Is it, as some of the older naturalists supposed, diffused throughout the universe in molecules, which are indestructible and unchangeable in themselves, but, in endless transmigration, unite in innumerable permutations, into the diversified forms of life we know? Or, is the matter of life composed of ordinary matter, differing from it only in the manner in which its atoms are aggregated? Is it built up of ordinary matter, and again resolved into ordinary matter when its work is done?

Modern science does not hesitate a moment between these alternatives. Physiology writes over the portals of life:—

Debemur morti nos nostraque,—

with a profounder meaning than the Roman poet attached to that melancholy line. Under whatever disguise it takes refuge, whether fungus or oak, worm or man, the living protoplasm not only ultimately dies and is resolved into its mineral and lifeless constituents, but is always dying, and, strange as the paradox may sound, could not live unless it died.

In the wonderful story of the “Peau de Chagrin,” the hero becomes possessed of a magical wild ass’s skin, which yields him the means of gratifying all his wishes. But its surface represents the duration of the proprietor’s life; and for every satisfied desire the skin shrinks in proportion to the intensity of fruition, until at length life and the last handbreadth of the peau de chagrin disappear with the gratification of a last wish.

Balzac’s studies had led him over a wide range of thought and speculation, and his shadowing forth of physiological truth in this strange story may have been intentional. At any rate, the matter of life is a veritable peau de chagrin, and for every trivial act it is somewhat the smaller. All work implies waste, and the work of life results, directly or indirectly, in the waste of protoplasm.

Every word uttered by a speaker costs him some physical loss; and, in the strictest sense, he burns that others may have light—so much eloquence, so much of his body resolved into carbonic acid, water, and urea. It is clear that this process of expenditure cannot go on forever. But, happily, the protoplasmic peau de chagrin differs from Balzac’s in its capacity of being repaired, and brought back to its full size, after every exertion.

For example, this present lecture, whatever its intellectual worth to you, has a certain physical value to me, which is conceivably expressible by the number of grains of protoplasm and other bodily substance wasted in maintaining my vital processes during its delivery. My peau de chagrin will be distinctly smaller at the end of the discourse than it was at the beginning. By and by, I shall probably have recourse to the substance commonly called mutton, for the purpose of stretching it back to its original size. Now, this mutton was once the living protoplasm, more or less modified, of another animal—a sheep. As I shall eat it, it is the same matter altered, not only by death, but by exposure to sundry artificial operations in the process of cooking.

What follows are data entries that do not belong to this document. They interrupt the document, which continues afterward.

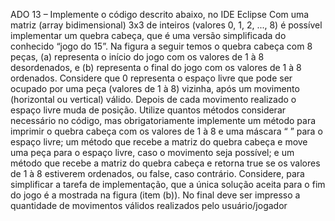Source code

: ADO 13 – Implemente o código descrito abaixo, no IDE Eclipse
Com uma matriz (array bidimensional) 3x3 de inteiros (valores 0, 1, 2, ..., 8) é
possível implementar um quebra cabeça, que é uma versão simplificada do
conhecido “jogo do 15”. Na figura a seguir temos o quebra cabeça com 8
peças, (a) representa o início do jogo com os valores de 1 à 8 desordenados, e
(b) representa o final do jogo com os valores de 1 à 8 ordenados. Considere
que 0 representa o espaço livre que pode ser ocupado por uma peça (valores de
1 à 8) vizinha, após um movimento (horizontal ou vertical) válido. Depois de
cada movimento realizado o espaço livre muda de posição. Utilize quantos
métodos considerar necessário no código, mas obrigatoriamente implemente
um método para imprimir o quebra cabeça com os valores de 1 à 8 e uma
máscara “ ” para o espaço livre; um método que recebe a matriz do quebra
cabeça e move uma peça para o espaço livre, caso o movimento seja possível;
e um método que recebe a matriz do quebra cabeça e retorna true se os valores
de 1 à 8 estiverem ordenados, ou false, caso contrário. Considere, para
simplificar a tarefa de implementação, que a única solução aceita para o fim do
jogo é a mostrada na figura (item (b)). No final deve ser impresso a quantidade
de movimentos válidos realizados pelo usuário/jogador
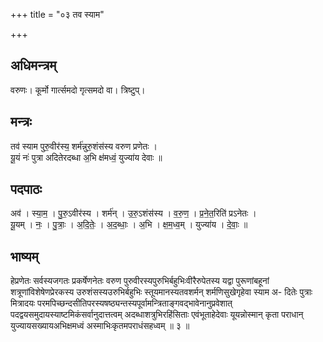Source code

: +++
title = "०३ तव स्याम"

+++
## अधिमन्त्रम्
वरुणः। कूर्मो गार्त्समदो गृत्समदो वा। त्रिष्टुप्।

## मन्त्रः
तव॑ स्याम पुरु॒वीर॑स्य॒ शर्म॑न्नुरु॒शंस॑स्य वरुण प्रणेतः ।  
यू॒यं नः॑ पुत्रा अदितेरदब्धा अ॒भि क्ष॑मध्वं॒ युज्या॑य देवाः ॥

## पदपाठः
अव॑ । स्या॒म॒ । पु॒रु॒ऽवीर॑स्य । शर्म॑न् । उ॒रु॒ऽशंस॑स्य । व॒रु॒ण॒ । प्र॒ने॒त॒रिति॑ प्रऽनेतः ।  
यू॒यम् । नः॒ । पु॒त्राः॒ । अ॒दि॒तेः॒ । अ॒द॒ब्धाः॒ । अ॒भि । क्ष॒म॒ध्व॒म् । युज्या॑य । दे॒वाः॒ ॥

## भाष्यम्
हेप्रणेतः सर्वस्यजगतः प्रकर्षेणनेतः वरुण पुरुवीरस्यपुरुभिर्बहुभिःवीरैरुपेतस्य यद्वा पुरूणांबहूनां शत्रूणांविशेषेणप्रेरकस्य उरुशंसस्यउरुभिर्बहुभिः स्तूयमानस्यतवशर्मन् शर्मणिसुखेगृहेवा स्याम अ- दितेः पुत्राः मित्रादयः परमपिच्छन्दसीतिपरस्यषष्ठ्यन्तस्यपूर्वामन्त्रिताङ्गवद्भावेनानुप्रवेशात् पदद्वयसमुदायस्याष्टमिकंसर्वानुदात्तत्वम् अदब्धाशत्रुभिरहिंसिताः एवंभूताहेदेवाः यूयन्नोस्मान् कृता पराधान् युज्यायसख्यायअभिक्षमध्वं अस्माभिःकृतमपराधंसहध्वम् ॥ ३ ॥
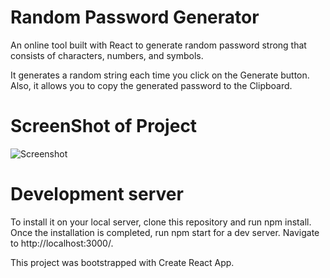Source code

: # Random Password Generator
An online tool built with React to generate random password strong that consists of characters, numbers, and symbols.

It generates a random string each time you click on the Generate button. Also, it allows you to copy the generated password to the Clipboard.

# ScreenShot of Project
![Screenshot](https://github.com/vigneshk25/password/assets/112857954/a5370b59-e288-468c-b8f6-181285fc15cf)



# Development server
To install it on your local server, clone this repository and run npm install. Once the installation is completed, run npm start for a dev server. Navigate to http://localhost:3000/.

This project was bootstrapped with Create React App.
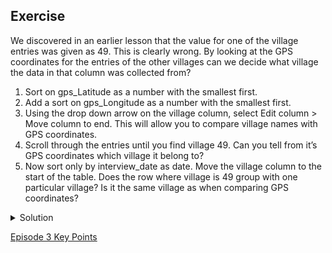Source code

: ## Exercise

We discovered in an earlier lesson that the value for one of the village entries was given as 49. This is clearly wrong. By looking at the GPS coordinates for the entries of the other villages can we decide what village the data in that column was collected from?

1. Sort on gps_Latitude as a number with the smallest first.
1. Add a sort on gps_Longitude as a number with the smallest first.
1. Using the drop down arrow on the village column, select Edit column > Move column to end. This will allow you to compare village names with GPS coordinates.
1. Scroll through the entries until you find village 49. Can you tell from it’s GPS coordinates which village it belong to?
1. Now sort only by interview_date as date. Move the village column to the start of the table. Does the row where village is 49 group with one particular village? Is it the same village as when comparing GPS coordinates?

<details>
  <summary>
        Solution
  </summary>
  
  The interview data for that row is in a small cluster of Chirodzo interviews when sorting by GPS coordinates. When sorting by interview date, it is also with Chirodzo interviews. In fact, only Chirodzo had interviews conducted on that date.
  
  </details>
  
  [Episode 3 Key Points](episode3_key.md)

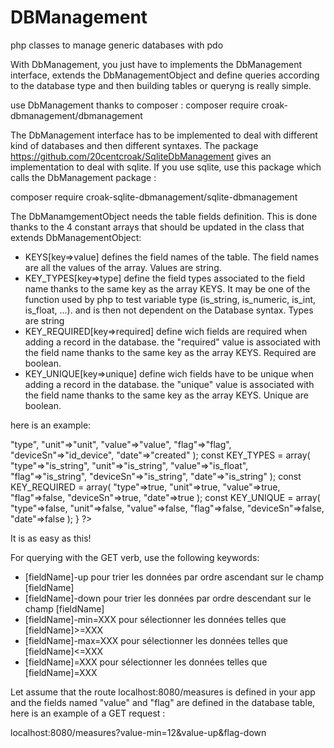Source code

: # DBManagement
php classes to manage generic databases with pdo

With DbManagement, you just have to implements the DbManagement interface, extends the DbManagementObject and define queries according to the database type and then building tables or queryng is really simple.

use DbManagement thanks to composer : composer require croak-dbmanagement/dbmanagement

The DbManagement interface has to be implemented to deal with different kind of databases and then different syntaxes. The package https://github.com/20centcroak/SqliteDbManagement gives an implementation to deal with sqlite. If you use sqlite, use this package which calls the DbManagement package :

composer require croak-sqlite-dbmanagement/sqlite-dbmanagement

The DbManamgementObject needs the table fields definition. This is done thanks to the 4 constant arrays that should be updated in the class that extends DbManagementObject:

 - KEYS[key=>value] defines the field names of the table. The field names are all the values of the array. Values are string.
 - KEY_TYPES[key=>type] define the field types associated to the field name thanks to the same key as the array KEYS. It may be one of the function used by php to test variable type (is_string, is_numeric, is_int, is_float, ...). and is then not dependent on the Database syntax. Types are string
 - KEY_REQUIRED[key=>required] define wich fields are required when adding a record in the database. the "required" value is associated with the field name thanks to the same key as the array KEYS. Required are boolean.
 - KEY_UNIQUE[key=>unique] define wich fields have to be unique when adding a record in the database. the "unique" value is associated with the field name thanks to the same key as the array KEYS. Unique are boolean.
 
 here is an example:
 
 <?php
use Croak\DbManagement\Exceptions\IotException;
use Croak\DbManagement\DbManagementObject;

class Measure extends DbManagementObject{

    const KEYS = array(
        "type"=>"type",
        "unit"=>"unit",
        "value"=>"value",
        "flag"=>"flag",
        "deviceSn"=>"id_device",
        "date"=>"created"
    );

    const KEY_TYPES = array(
        "type"=>"is_string",
        "unit"=>"is_string",
        "value"=>"is_float",
        "flag"=>"is_string",
        "deviceSn"=>"is_string",
        "date"=>"is_string"
    );

    const KEY_REQUIRED = array(
        "type"=>true,
        "unit"=>true,
        "value"=>true,
        "flag"=>false,
        "deviceSn"=>true,
        "date"=>true
    );

     const KEY_UNIQUE = array(
        "type"=>false,
        "unit"=>false,
        "value"=>false,
        "flag"=>false,
        "deviceSn"=>false,
        "date"=>false
    );
}
?>

It is as easy as this!

For querying with the GET verb, use the following keywords:
 - [fieldName]-up pour trier les données par ordre ascendant sur le champ [fieldName]
 - [fieldName]-down pour trier les données par ordre descendant sur le champ [fieldName]
 - [fieldName]-min=XXX pour sélectionner les données telles que [fieldName]>=XXX
 - [fieldName]-max=XXX pour sélectionner les données telles que [fieldName]<=XXX
 - [fieldName]=XXX pour sélectionner les données telles que [fieldName]=XXX
 
 Let assume that the route localhost:8080/measures is defined in your app and the fields named "value" and "flag" are defined in the database table, here is an example of a GET request : 
 
localhost:8080/measures?value-min=12&value-up&flag-down
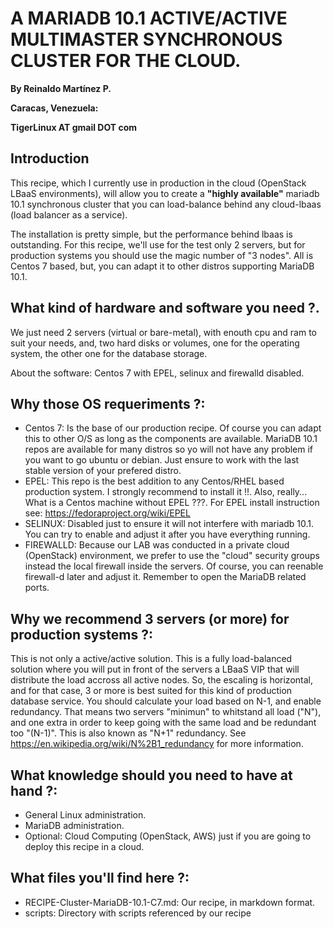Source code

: # A MARIADB 10.1 ACTIVE/ACTIVE MULTIMASTER SYNCHRONOUS CLUSTER FOR THE CLOUD.

**By Reinaldo Martínez P.**

**Caracas, Venezuela:**

**TigerLinux AT gmail DOT com**


## Introduction

This recipe, which I currently use in production in the cloud (OpenStack LBaaS environments), will allow you to create a **"highly available"** mariadb 10.1 synchronous cluster that you can load-balance behind any cloud-lbaas (load balancer as a service).

The installation is pretty simple, but the performance behind lbaas is outstanding. For this recipe, we'll use for the test only 2 servers, but for production systems you should use the magic number of "3 nodes". All is Centos 7 based, but, you can adapt it to other distros supporting MariaDB 10.1.

## What kind of hardware and software you need ?.

We just need 2 servers (virtual or bare-metal), with enouth cpu and ram to suit your needs, and, two hard disks or volumes, one for the operating system, the other one for the database storage.

About the software: Centos 7 with EPEL, selinux and firewalld disabled.

## Why those OS requeriments ?:

* Centos 7: Is the base of our production recipe. Of course you can adapt this to other O/S as long as the components are available. MariaDB 10.1 repos are available for many distros so yo will not have any problem if you want to go ubuntu or debian. Just ensure to work with the last stable version of your prefered distro.
* EPEL: This repo is the best addition to any Centos/RHEL based production system. I strongly recommend to install it !!. Also, really... What is a Centos machine without EPEL ???. For EPEL install instruction see: https://fedoraproject.org/wiki/EPEL
* SELINUX: Disabled just to ensure it will not interfere with mariadb 10.1. You can try to enable and adjust it after you have everything running.
* FIREWALLD: Because our LAB was conducted in a private cloud (OpenStack) environment, we prefer to use the "cloud" security groups instead the local firewall inside the servers. Of course, you can reenable firewall-d later and adjust it. Remember to open the MariaDB related ports.

## Why we recommend 3 servers (or more) for production systems ?:

This is not only a active/active solution. This is a fully load-balanced solution where you will put in front of the servers a LBaaS VIP that will distribute the load accross all active nodes. So, the escaling is horizontal, and for that case, 3 or more is best suited for this kind of production database service. You should calculate your load based on N-1, and enable redundancy. That means two servers "minimun" to whitstand all load ("N"), and one extra in order to keep going with the same load and be redundant too "(N-1)". This is also known as "N+1" redundancy. See https://en.wikipedia.org/wiki/N%2B1_redundancy for more information.

## What knowledge should you need to have at hand ?:

* General Linux administration.
* MariaDB administration.
* Optional: Cloud Computing (OpenStack, AWS) just if you are going to deploy this recipe in a cloud.

## What files you'll find here ?:

* RECIPE-Cluster-MariaDB-10.1-C7.md: Our recipe, in markdown format.
* scripts: Directory with scripts referenced by our recipe

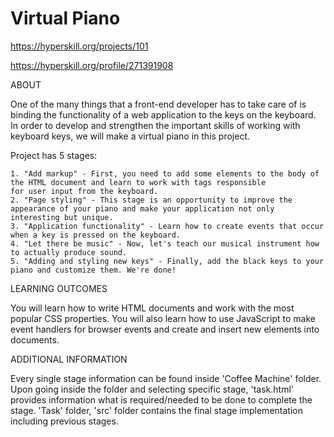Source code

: # Virtual Piano

https://hyperskill.org/projects/101

https://hyperskill.org/profile/271391908

ABOUT

One of the many things that a front-end developer has to take care of is binding the functionality of a web application to the
keys on the keyboard. In order to develop and strengthen the important skills of working with keyboard keys, we will make
a virtual piano in this project.

Project has 5 stages:

    1. "Add markup" - First, you need to add some elements to the body of the HTML document and learn to work with tags responsible
    for user input from the keyboard. 
    2. "Page styling" - This stage is an opportunity to improve the appearance of your piano and make your application not only interesting but unique. 
    3. "Application functionality" - Learn how to create events that occur when a key is pressed on the keyboard. 
    4. "Let there be music" - Now, let's teach our musical instrument how to actually produce sound. 
    5. "Adding and styling new keys" - Finally, add the black keys to your piano and customize them. We're done! 

LEARNING OUTCOMES

You will learn how to write HTML documents and work with the most popular CSS properties. You will also learn how to use JavaScript
to make event handlers for browser events and create and insert new elements into documents.

ADDITIONAL INFORMATION

Every single stage information can be found inside 'Coffee Machine' folder. Upon going inside the folder and selecting specific stage, 'task.html' 
provides information what is required/needed to be done to complete the stage. 'Task' folder, 'src' folder contains the final stage implementation 
including previous stages.
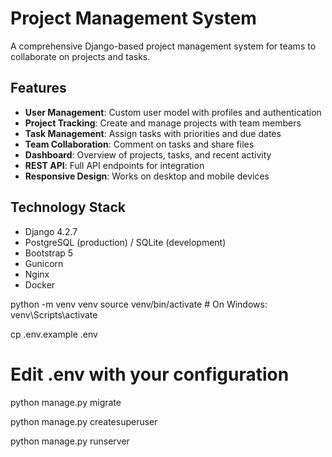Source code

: # Project Management System

A comprehensive Django-based project management system for teams to collaborate on projects and tasks.

## Features

- **User Management**: Custom user model with profiles and authentication
- **Project Tracking**: Create and manage projects with team members
- **Task Management**: Assign tasks with priorities and due dates
- **Team Collaboration**: Comment on tasks and share files
- **Dashboard**: Overview of projects, tasks, and recent activity
- **REST API**: Full API endpoints for integration
- **Responsive Design**: Works on desktop and mobile devices

## Technology Stack

- Django 4.2.7
- PostgreSQL (production) / SQLite (development)
- Bootstrap 5
- Gunicorn
- Nginx
- Docker

python -m venv venv
source venv/bin/activate  # On Windows: venv\Scripts\activate

cp .env.example .env
# Edit .env with your configuration

python manage.py migrate

python manage.py createsuperuser

python manage.py runserver
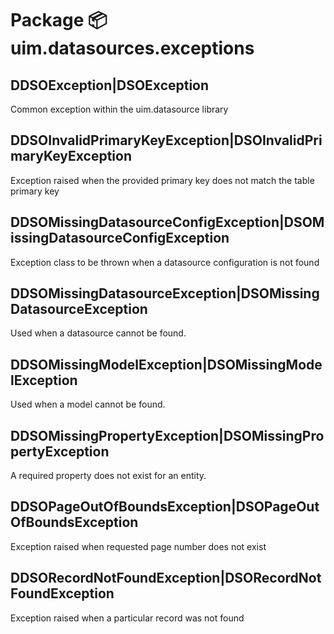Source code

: # Package 📦 uim.datasources.exceptions

## DDSOException|DSOException

Common exception within the uim.datasource library

## DDSOInvalidPrimaryKeyException|DSOInvalidPrimaryKeyException

Exception raised when the provided primary key does not match the table primary key

## DDSOMissingDatasourceConfigException|DSOMissingDatasourceConfigException

Exception class to be thrown when a datasource configuration is not found

## DDSOMissingDatasourceException|DSOMissingDatasourceException

Used when a datasource cannot be found.

## DDSOMissingModelException|DSOMissingModelException

Used when a model cannot be found.

## DDSOMissingPropertyException|DSOMissingPropertyException

A required property does not exist for an entity.

## DDSOPageOutOfBoundsException|DSOPageOutOfBoundsException

Exception raised when requested page number does not exist

## DDSORecordNotFoundException|DSORecordNotFoundException

Exception raised when a particular record was not found
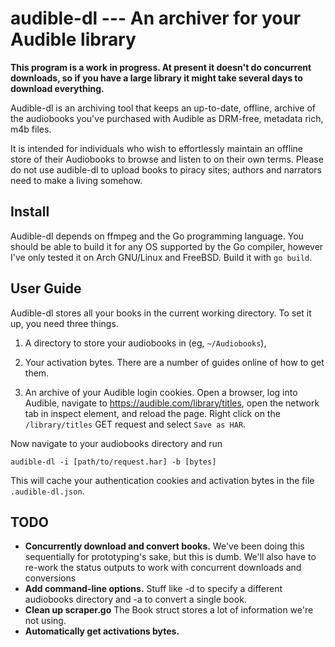 audible-dl --- An archiver for your Audible library
===================================================

**This program is a work in progress.  At present it doesn't do
concurrent downloads, so if you have a large library it might take
several days to download everything.**

Audible-dl is an archiving tool that keeps an up-to-date, offline,
archive of the audiobooks you've purchased with Audible as DRM-free,
metadata rich, m4b files.

It is intended for individuals who wish to effortlessly maintain an
offline store of their Audiobooks to browse and listen to on their own
terms.  Please do not use audible-dl to upload books to piracy sites;
authors and narrators need to make a living somehow.

Install
-------
Audible-dl depends on ffmpeg and the Go programming language. You
should be able to build it for any OS supported by the Go compiler,
however I've only tested it on Arch GNU/Linux and FreeBSD.  Build it
with `go build`.

User Guide
----------
Audible-dl stores all your books in the current working directory.  To
set it up, you need three things.

1. A directory to store your audiobooks in (eg, `~/Audiobooks`),

2. Your activation bytes.  There are a number of guides online of how
   to get them.

3. An archive of your Audible login cookies.  Open a browser, log into
   Audible, navigate to <https://audible.com/library/titles>, open the
   network tab in inspect element, and reload the page.  Right click
   on the `/library/titles` GET request and select `Save as HAR`.

Now navigate to your audiobooks directory and run

    audible-dl -i [path/to/request.har] -b [bytes]

This will cache your authentication cookies and activation bytes in
the file `.audible-dl.json`.

TODO
----
- **Concurrently download and convert books.** We've been doing this
  sequentially for prototyping's sake, but this is dumb.  We'll also
  have to re-work the status outputs to work with concurrent downloads
  and conversions
- **Add command-line options.** Stuff like -d to specify a different
  audiobooks directory and -a to convert a single book.
- **Clean up scraper.go** The Book struct stores a lot of information
  we're not using.
- **Automatically get activations bytes.**
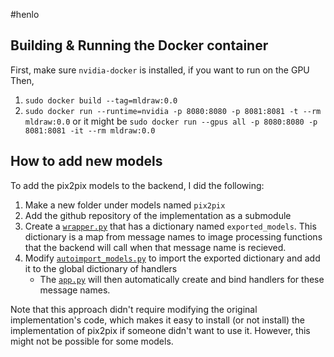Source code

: #henlo

## Building & Running the Docker container
First, make sure `nvidia-docker` is installed, if you want to run on the GPU
Then,
1. `sudo docker build --tag=mldraw:0.0`
2. `sudo docker run --runtime=nvidia -p 8080:8080 -p 8081:8081 -t --rm mldraw:0.0`
or it might be 
`sudo docker run --gpus all -p 8080:8080 -p 8081:8081 -it --rm mldraw:0.0`

## How to add new models

To add the pix2pix models to the backend, I did the following:

1. Make a new folder under models named `pix2pix`
2. Add the github repository of the implementation as a submodule
3. Create a [`wrapper.py`](models/pix2pix/wrapper.py) that has a dictionary named `exported_models`. This dictionary is a map from message names to image processing functions that the backend will call when that message name is recieved.
4. Modify [`autoimport_models.py`](models/autoimport_models.py) to import the exported dictionary and add it to the global dictionary of handlers
    * The [`app.py`](app.py) will then automatically create and bind handlers for these message names.

Note that this approach didn't require modifying the original implementation's code, which makes it easy to install (or not install) the implementation of pix2pix if someone didn't want to use it.  However, this might not be possible for some models.
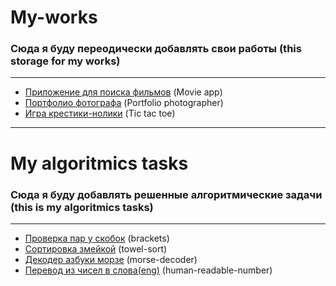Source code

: # My-works
### Сюда я буду переодически добавлять свои работы (this storage for my works)
***
- [Приложение для поиска фильмов](https://lexxby.github.io/my-works/movie-app/) (Movie app)
- [Портфолио фотографа](https://lexxby.github.io/my-works/portfolio/) (Portfolio photographer)
- [Игра крестики-нолики](https://lexxby.github.io/my-works/tic-tac-toe/) (Tic tac toe)
***

# My algoritmics tasks
### Сюда я буду добавлять решенные алгоритмические задачи (this is my algoritmics tasks)
***
- [Проверка пар у скобок](https://github.com/Lexxby/brackets/tree/master/src) (brackets)
- [Сортировка змейкой](https://github.com/Lexxby/towel-sort/tree/master/src) (towel-sort)
- [Декодер азбуки морзе](https://github.com/Lexxby/morse-decoder/tree/master/src) (morse-decoder)
-  [Перевод из чисел в слова(eng)](https://github.com/Lexxby/human-readable-number/tree/master/src) (human-readable-number)
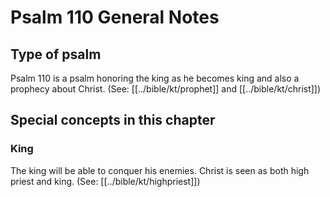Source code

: # Psalm 110 General Notes
## Type of psalm

Psalm 110 is a psalm honoring the king as he becomes king and also a prophecy about Christ. (See: [[../bible/kt/prophet]] and [[../bible/kt/christ]])

## Special concepts in this chapter

### King
The king will be able to conquer his enemies. Christ is seen as both high priest and king. (See: [[../bible/kt/highpriest]])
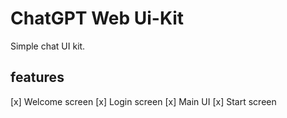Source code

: # ChatGPT Web Ui-Kit

Simple chat UI kit.

## features

[x] Welcome screen
[x] Login screen
[x] Main UI
[x] Start screen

But these changes, whatever be their extent, have not rendered it incompetent to resume its old functions as matter of life. A singular inward laboratory, which I possess, will dissolve a certain portion of the modified protoplasm; the solution so formed will pass into my veins; and the subtle influences to which it will then be subjected will convert the dead protoplasm into living protoplasm, and transubstantiate sheep into man.

Nor is this all. If digestion were a thing to be trifled with, I might sup on lobster, and the matter of life of the crustacean would undergo the same wonderful metamorphosis into humanity. And were I to return to my own place by sea, and undergo shipwreck, the crustacea might, and probably would, return the compliment, and demonstrate our common nature by turning my protoplasm into living lobster. Or, if nothing better were to be had, I might supply my wants with mere bread, and I should find the protoplasm of the wheat-plant to be convertible into man, with no more trouble than that of the sheep, and with far less, I fancy, than that of the lobster.